(EXERCISE)
In the entries below, print exactly the lines from the first through the one with "Software Development Process", both included, and none of the pictures.

(MATERIAL PROVIDED)
┌────────
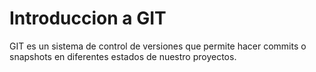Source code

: # Introduccion a GIT

GIT es un sistema de control de versiones que permite hacer commits o snapshots en diferentes estados de nuestro proyectos.
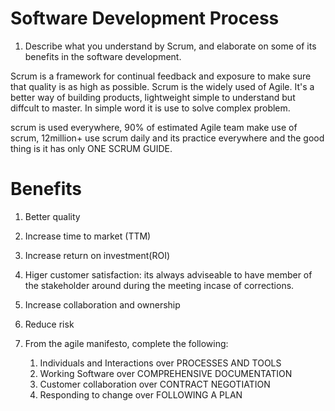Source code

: # Software Development Process
1. Describe what you understand by Scrum, and elaborate on some of its benefits in the software development. 

Scrum is a framework for continual feedback and exposure to make sure that quality is as high as possible. Scrum is the widely used of Agile. It's a better way of building products, lightweight simple to understand but diffcult to master. In simple word it is use to solve complex problem.

scrum is used everywhere, 90% of estimated Agile team make use of scrum, 12million+ use scrum daily and its practice everywhere and the good thing is it has only ONE SCRUM GUIDE.

# Benefits
1. Better quality
2. Increase time to market (TTM)
3. Increase return on investment(ROI)
4. Higer customer satisfaction: its always adviseable to have member of the stakeholder around during the meeting incase of corrections.
5. Increase collaboration and ownership
6. Reduce risk

2. From the agile manifesto, complete the following:

    1. Individuals and Interactions over PROCESSES AND TOOLS 
    2. Working Software over COMPREHENSIVE DOCUMENTATION
    3. Customer collaboration over CONTRACT NEGOTIATION
    4. Responding to change over FOLLOWING A PLAN 
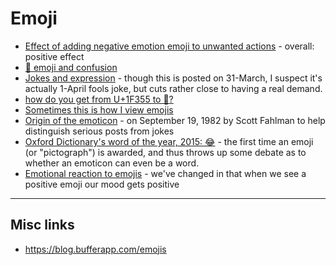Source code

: # Emoji

- [Effect of adding negative emotion emoji to unwanted actions](https://twitter.com/JamesSLock/status/693174003763154944) - overall: positive effect
- [😬 emoji and confusion](http://grouplens.org/blog/investigating-the-potential-for-miscommunication-using-emoji/)
- [Jokes and expression](https://gmail.googleblog.com/2016/03/express-yourself-with-emoji-in-smart-reply.html) - though this is posted on 31-March, I suspect it's actually 1-April fools joke, but cuts rather close to having a real demand.
- [how do you get from U+1F355 to 🍕?](http://meowni.ca/posts/emoji-emoji-emoji/)
- [Sometimes this is how I view emojis](https://cloudup.com/cBL0N6O6Rz5)
- [Origin of the emoticon](https://en.m.wikipedia.org/wiki/Scott_Fahlman#Emoticons) - on September 19, 1982 by Scott Fahlman to help distinguish serious posts from jokes
- [Oxford Dictionary's word of the year, 2015: 😂](http://blog.oxforddictionaries.com/2015/11/word-of-the-year-2015-emoji/) - the first time an emoji (or "pictograph") is awarded, and thus throws up some debate as to whether an emoticon can even be a word.
- [Emotional reaction to emojis](http://thinkprogress.org/culture/2015/11/20/3724423/an-emoji-investigation/) - we've changed in that when we see a positive emoji our mood gets positive

---

## Misc links

- https://blog.bufferapp.com/emojis

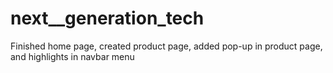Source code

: # next__generation_tech

Finished home page, created product page, added pop-up in product page, and highlights in navbar menu

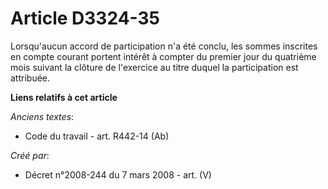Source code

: # Article D3324-35

Lorsqu'aucun accord de participation n'a été conclu, les sommes inscrites en compte courant portent intérêt à compter du
premier jour du quatrième mois suivant la clôture de l'exercice au titre duquel la participation est attribuée.

**Liens relatifs à cet article**

_Anciens textes_:

  - Code du travail - art. R442-14 (Ab)

_Créé par_:

  - Décret n°2008-244 du 7 mars 2008 - art. (V)
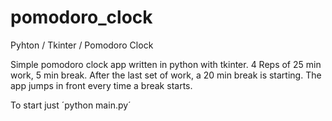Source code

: # pomodoro_clock
Pyhton / Tkinter / Pomodoro Clock

Simple pomodoro clock app written in python with tkinter. 4 Reps of 25 min work, 5 min break. After the last set of work, a 20 min break is starting. The app jumps in front every time a break starts.

To start just ´python main.py´
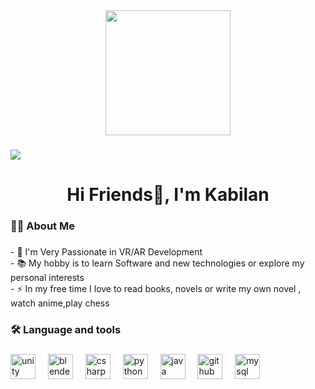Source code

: <div align="center">
  <img height="200" src="https://wallpapers.com/images/hd/anime-landscape-sky-dual-screen-eqsfe2re1wnzyjlp.jpg"  />
</div>

###

<div align="center">
</div>

###

<div align="left">
  <img src="https://visitor-badge.laobi.icu/badge?page_id=Kabilan-AR.Kabilan-AR&"  />
</div>

###

<h1 align="center">Hi Friends👋, I'm Kabilan</h1>

###

<h3 align="left">👩‍💻 About Me</h3>

###

<p align="left">- 🔭 I'm Very Passionate in VR/AR Development<br>- 📚 My hobby is to learn Software and new technologies or explore my personal interests<br>- ⚡ In my free time I love to read books, novels or write my own novel , watch anime,play chess</p>

###

<h3 align="left">🛠 Language and tools</h3>

###
  
<div align="left">
  <img src="https://cdn.jsdelivr.net/gh/devicons/devicon/icons/unity/unity-original.svg" height="40" alt="unity logo"  />
  <img width="12" />
  <img src="https://cdn.jsdelivr.net/gh/devicons/devicon/icons/blender/blender-original.svg" height="40" alt="blender logo"  />
  <img width="12" />
  <img src="https://cdn.jsdelivr.net/gh/devicons/devicon/icons/csharp/csharp-original.svg" height="40" alt="csharp logo"  />
  <img width="12" />
  <img src="https://cdn.jsdelivr.net/gh/devicons/devicon/icons/python/python-original.svg" height="40" alt="python logo"  />
  <img width="12" />
  <img src="https://cdn.jsdelivr.net/gh/devicons/devicon/icons/java/java-original.svg" height="40" alt="java logo"  />
  <img width="12" />
  <img src="https://cdn.jsdelivr.net/gh/devicons/devicon/icons/github/github-original.svg" height="40" style="background-color:white;"alt="github logo"  />
  <img width="12" />
  <img src="https://cdn.jsdelivr.net/gh/devicons/devicon/icons/mysql/mysql-original.svg" height="40" alt="mysql logo"  />
</div>

###
<!--
<h3 align="left">🔥   My Stats :</h3>

###

<div align="center">
  <img src="https://streak-stats.demolab.com?user=Kabilan-AR&locale=en&mode=daily&theme=dark&hide_border=false&border_radius=5&order=3" height="220" alt="streak graph"  />
</div>

###
-->

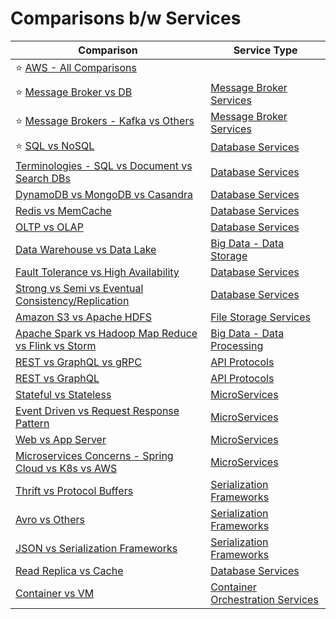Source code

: # Comparisons b/w Services

| Comparison                                                                                                                | Service Type                                                          |
|---------------------------------------------------------------------------------------------------------------------------|-----------------------------------------------------------------------|
| :star: [AWS - All Comparisons](2_AWSServices/AWS-All-Comparisons.md)                                                      |                                                                       |
| :star: [Message Broker vs DB](4_MessageBrokersEDA/MessageBrokerVsDB.md)                                                   | [Message Broker Services](4_MessageBrokersEDA)                        |
| :star: [Message Brokers - Kafka vs Others](4_MessageBrokersEDA/KafkaVsRabbitMQVsSQSVsSNS.md)                              | [Message Broker Services](4_MessageBrokersEDA)                        |
| :star: [SQL vs NoSQL](3_DatabaseServices/SQLvsNoSQL.md)                                                                   | [Database Services](3_DatabaseServices)                               |
| [Terminologies - SQL vs Document vs Search DBs](3_DatabaseServices/TermsComparisons.md)                                   | [Database Services](3_DatabaseServices)                               |
| [DynamoDB vs MongoDB vs Casandra](3_DatabaseServices/DynamoDBVsMongoDBVsCasandra.md)                                      | [Database Services](3_DatabaseServices)                               |
| [Redis vs MemCache](3_DatabaseServices/8_InMemory-Databases/RedisVsMemcache.md)                                           | [Database Services](3_DatabaseServices)                               |
| [OLTP vs OLAP](3_DatabaseServices/OLTPvsOTAP.md)                                                                          | [Database Services](3_DatabaseServices)                               |
| [Data Warehouse vs Data Lake](6_BigDataServices/DataStorage/DataWarehousesVsLake.md)                                      | [Big Data - Data Storage](3_DatabaseServices)                         |
| [Fault Tolerance vs High Availability](7_PropertiesDistributedSystem/Reliability/FaultToleranceVsHighAvailability.md)     | [Database Services](3_DatabaseServices)                               |
| [Strong vs Semi vs Eventual Consistency/Replication](3_DatabaseServices/4_Consistency&Replication/Readme.md)              | [Database Services](3_DatabaseServices)                               |
| [Amazon S3 vs Apache HDFS](/11_FileStorageServicesHDFS/HDFSVsS3.md)                                                        | [File Storage Services](11_FileStorageServicesHDFS)                   |
| [Apache Spark vs Hadoop Map Reduce vs Flink vs Storm](6_BigDataServices/DataProcessing/SparkVsMapReduceVsFlinkVsStorm.md) | [Big Data - Data Processing](6_BigDataServices/DataProcessing/)       |
| [REST vs GraphQL vs gRPC](8_APIProtocols/Readme.md)                                                                       | [API Protocols](8_APIProtocols/Readme.md)                             |
| [REST vs GraphQL](8_APIProtocols/RESTvsGraphQL.md)                                                                        | [API Protocols](8_APIProtocols/Readme.md)                             |
| [Stateful vs Stateless](7_PropertiesDistributedSystem/StatefulVsStateless.md)                                             | [MicroServices](5_MicroServicesSOA)                                   |
| [Event Driven vs Request Response Pattern](4_MessageBrokersEDA/EventDrivenVsRequestResponsePattern.md)                    | [MicroServices](5_MicroServicesSOA)                                   |
| [Web vs App Server](7_PropertiesDistributedSystem/WebVsAppServer.md)                                                      | [MicroServices](5_MicroServicesSOA)                                   |
| [Microservices Concerns - Spring Cloud vs K8s vs AWS](5_MicroServicesSOA/SpringCloudVsK8sVsAWS.md)                        | [MicroServices](5_MicroServicesSOA)                                   |
| [Thrift vs Protocol Buffers](8_APIProtocols/SerializationFrameworks/ProtoBuffersVsThrift.md)                              | [Serialization Frameworks](8_APIProtocols/SerializationFrameworks)    |
| [Avro vs Others](8_APIProtocols/SerializationFrameworks/AvroVsOthers.md)                                                  | [Serialization Frameworks](8_APIProtocols/SerializationFrameworks)    |
| [JSON vs Serialization Frameworks](8_APIProtocols/DataInterchangeFormats/JSONVsSerializationFrameworks.md)                | [Serialization Frameworks](8_APIProtocols/SerializationFrameworks)    |
| [Read Replica vs Cache](3_DatabaseServices/3_ScalabilityTechniques/ReadReplicaVsCache.md)                                 | [Database Services](3_DatabaseServices)                               |
| [Container vs VM](9_Container&OrchestrationServices/ContainerVsVMs.md)                                                    | [Container Orchestration Services](9_Container&OrchestrationServices) |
└────────
(ANSWER BELOW)
Source code

: # Introduccion a GIT

GIT es un sistema de control de versiones que permite hacer commits o snapshots en diferentes estados de nuestro proyectos.
Source code

: # Software Development Process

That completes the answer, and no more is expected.